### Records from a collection
*****
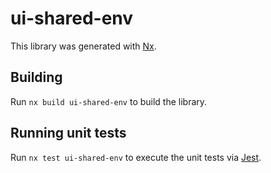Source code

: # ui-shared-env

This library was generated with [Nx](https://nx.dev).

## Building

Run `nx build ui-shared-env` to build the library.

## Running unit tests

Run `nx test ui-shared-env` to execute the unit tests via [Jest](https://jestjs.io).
*****
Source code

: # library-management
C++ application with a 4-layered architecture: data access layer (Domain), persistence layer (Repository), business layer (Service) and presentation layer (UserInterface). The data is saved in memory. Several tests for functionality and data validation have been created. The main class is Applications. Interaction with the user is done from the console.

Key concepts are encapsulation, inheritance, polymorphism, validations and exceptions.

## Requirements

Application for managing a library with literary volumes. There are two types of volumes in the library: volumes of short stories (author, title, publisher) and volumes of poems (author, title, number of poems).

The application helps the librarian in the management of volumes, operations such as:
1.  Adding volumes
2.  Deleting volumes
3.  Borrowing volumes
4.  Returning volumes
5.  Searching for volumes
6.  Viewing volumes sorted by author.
*****
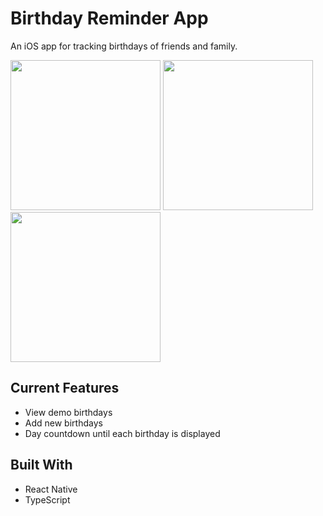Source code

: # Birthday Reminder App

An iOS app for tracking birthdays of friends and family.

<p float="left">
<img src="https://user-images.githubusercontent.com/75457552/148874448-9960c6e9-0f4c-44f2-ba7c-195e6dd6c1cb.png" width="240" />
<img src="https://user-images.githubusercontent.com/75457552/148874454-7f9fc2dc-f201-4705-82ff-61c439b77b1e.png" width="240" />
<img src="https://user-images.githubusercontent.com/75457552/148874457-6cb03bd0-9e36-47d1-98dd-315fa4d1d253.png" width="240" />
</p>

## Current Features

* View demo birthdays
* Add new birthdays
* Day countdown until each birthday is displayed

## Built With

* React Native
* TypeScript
*****
### What the task asks
Check each line above for the string "birthdays", then copy the ones that have it.

### Response area
An iOS app for tracking birthdays of friends and family.
* View demo birthdays
* Add new birthdays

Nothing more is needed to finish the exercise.